• _Exercise directions_
Please filter the entries and return only the lines that include "CodeQL".

• _The records_
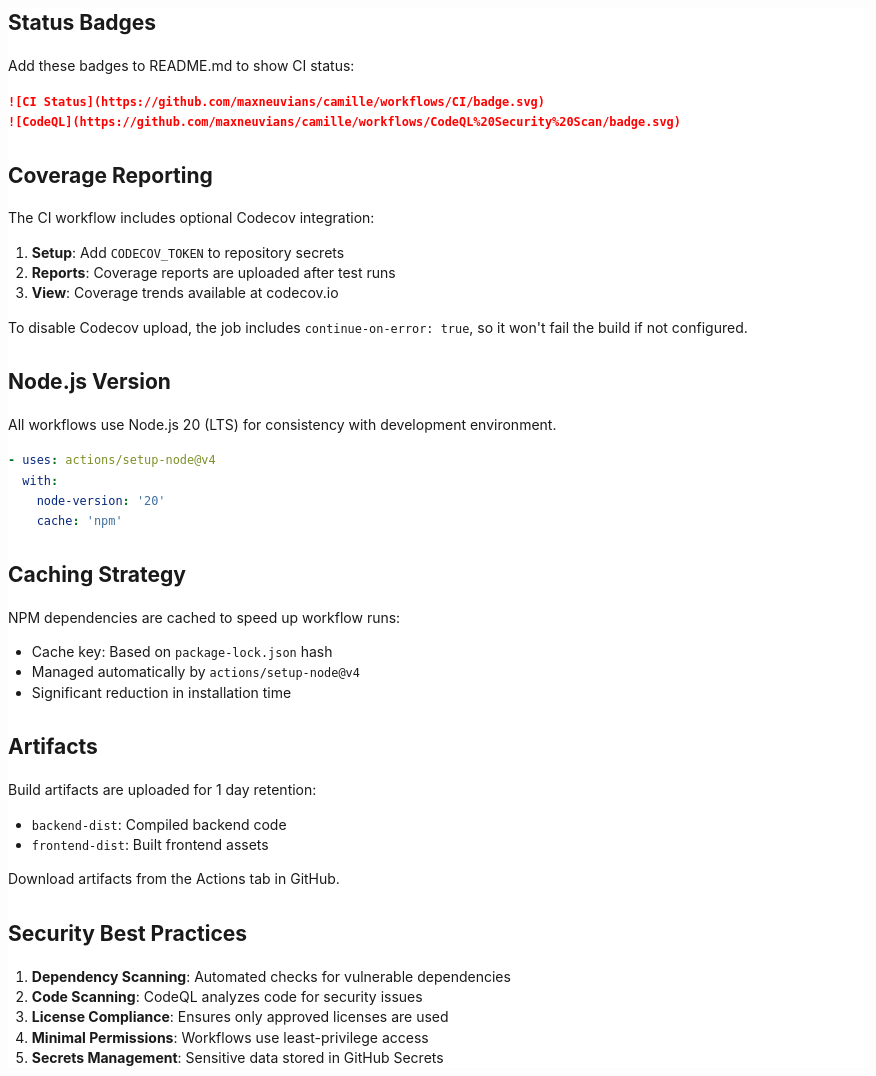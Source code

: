 ## Status Badges

Add these badges to README.md to show CI status:

```markdown
![CI Status](https://github.com/maxneuvians/camille/workflows/CI/badge.svg)
![CodeQL](https://github.com/maxneuvians/camille/workflows/CodeQL%20Security%20Scan/badge.svg)
```

## Coverage Reporting

The CI workflow includes optional Codecov integration:

1. **Setup**: Add `CODECOV_TOKEN` to repository secrets
2. **Reports**: Coverage reports are uploaded after test runs
3. **View**: Coverage trends available at codecov.io

To disable Codecov upload, the job includes `continue-on-error: true`, so it won't fail the build if not configured.

## Node.js Version

All workflows use Node.js 20 (LTS) for consistency with development environment.

```yaml
- uses: actions/setup-node@v4
  with:
    node-version: '20'
    cache: 'npm'
```

## Caching Strategy

NPM dependencies are cached to speed up workflow runs:

- Cache key: Based on `package-lock.json` hash
- Managed automatically by `actions/setup-node@v4`
- Significant reduction in installation time

## Artifacts

Build artifacts are uploaded for 1 day retention:

- `backend-dist`: Compiled backend code
- `frontend-dist`: Built frontend assets

Download artifacts from the Actions tab in GitHub.

## Security Best Practices

1. **Dependency Scanning**: Automated checks for vulnerable dependencies
2. **Code Scanning**: CodeQL analyzes code for security issues
3. **License Compliance**: Ensures only approved licenses are used
4. **Minimal Permissions**: Workflows use least-privilege access
5. **Secrets Management**: Sensitive data stored in GitHub Secrets
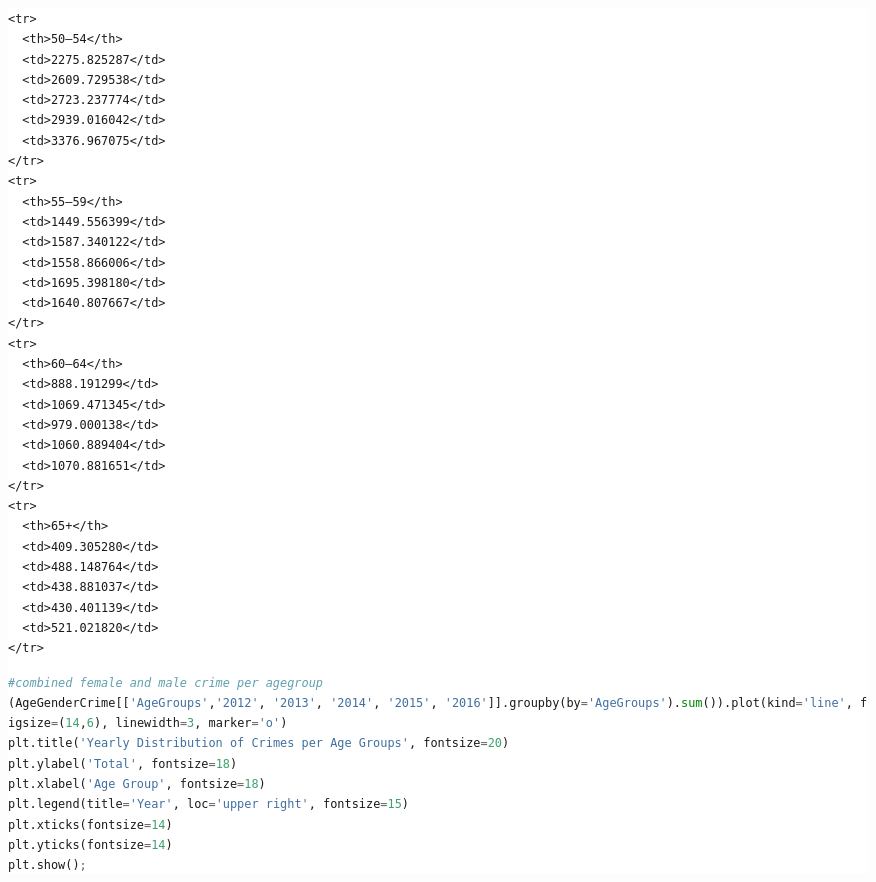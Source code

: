     <tr>
      <th>50–54</th>
      <td>2275.825287</td>
      <td>2609.729538</td>
      <td>2723.237774</td>
      <td>2939.016042</td>
      <td>3376.967075</td>
    </tr>
    <tr>
      <th>55–59</th>
      <td>1449.556399</td>
      <td>1587.340122</td>
      <td>1558.866006</td>
      <td>1695.398180</td>
      <td>1640.807667</td>
    </tr>
    <tr>
      <th>60–64</th>
      <td>888.191299</td>
      <td>1069.471345</td>
      <td>979.000138</td>
      <td>1060.889404</td>
      <td>1070.881651</td>
    </tr>
    <tr>
      <th>65+</th>
      <td>409.305280</td>
      <td>488.148764</td>
      <td>438.881037</td>
      <td>430.401139</td>
      <td>521.021820</td>
    </tr>
  </tbody>
</table>
</div>




```python
#combined female and male crime per agegroup
(AgeGenderCrime[['AgeGroups','2012', '2013', '2014', '2015', '2016']].groupby(by='AgeGroups').sum()).plot(kind='line', figsize=(14,6), linewidth=3, marker='o')
plt.title('Yearly Distribution of Crimes per Age Groups', fontsize=20)
plt.ylabel('Total', fontsize=18)
plt.xlabel('Age Group', fontsize=18)
plt.legend(title='Year', loc='upper right', fontsize=15)
plt.xticks(fontsize=14)
plt.yticks(fontsize=14)
plt.show();
```

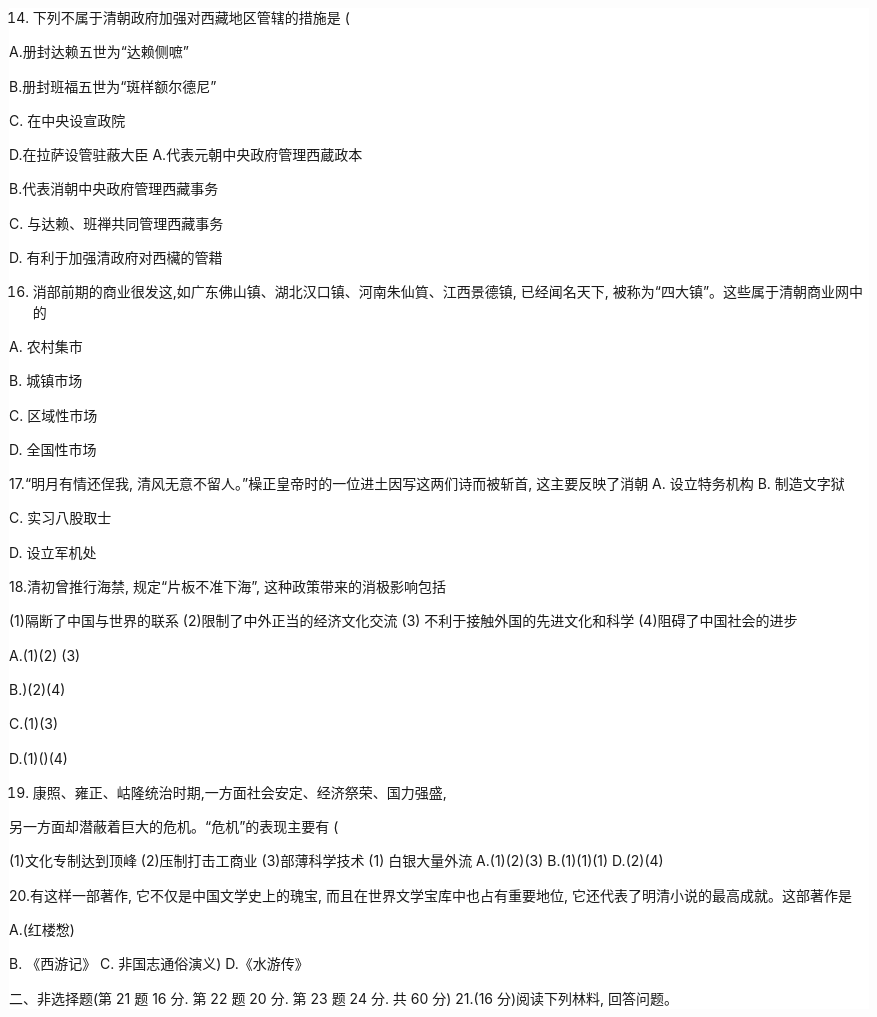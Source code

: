 14. 下列不属于清朝政府加强对西藏地区管辖的措施是 (

A.册封达赖五世为“达赖侧嗻”

B.册封班福五世为“斑样额尔德尼”

C. 在中央设宣政院

D.在拉萨设管驻蔽大臣
A.代表元朝中央政府管理西蔵政本

B.代表消朝中央政府管理西藏事务

C. 与达赖、班禅共同管理西藏事务

D. 有利于加强清政府对西欌的管耤

16. 消部前期的商业很发这,如广东佛山镇、湖北汉口镇、河南朱仙筫、江西景德镇, 已经闻名天下, 被称为“四大镇”。这些属于清朝商业网中的

A. 农村集市

B. 城镇市场

C. 区域性市场

D. 全国性市场

17.“明月有情还侱我, 清风无意不留人。”橾正皇帝时的一位进土因写这两们诗而被斩首, 这主要反映了消朝
A. 设立特务机构
B. 制造文字狱

C. 实习八股取士

D. 设立军机处

18.清初曾推行海禁, 规定“片板不准下海”, 这种政策带来的消极影响包括

(1)隔断了中国与世界的联系 (2)限制了中外正当的经济文化交流 (3) 不利于接触外国的先进文化和科学 (4)阻碍了中国社会的进步

A.(1)(2) (3)

B.)(2)(4)

C.(1)(3)

D.(1)()(4)

19. 康照、雍正、岵隆统治时期,一方面社会安定、经济祭荣、国力强盛,

另一方面却潜蔽着巨大的危机。“危机”的表现主要有 (

(1)文化专制达到顶峰 (2)压制打击工商业 (3)部薄科学技术 (1) 白银大量外流
A.(1)(2)(3)
B.(1)(1)(1)
D.(2)(4)

20.有这样一部著作, 它不仅是中国文学史上的瑰宝, 而且在世界文学宝库中也占有重要地位, 它还代表了明清小说的最高成就。这部著作是

A.(红楼㥹)

B. 《西游记》
C. 非国志通俗演义) D.《水游传》

二、非选择题(第 21 题 16 分. 第 22 题 20 分. 第 23 题 24 分. 共 60 分) 21.(16 分)阅读下列林料, 回答问题。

• _Answer to this exercise_
![CodeQL](https://github.com/maxneuvians/camille/workflows/CodeQL%20Security%20Scan/badge.svg)
2. **Code Scanning**: CodeQL analyzes code for security issues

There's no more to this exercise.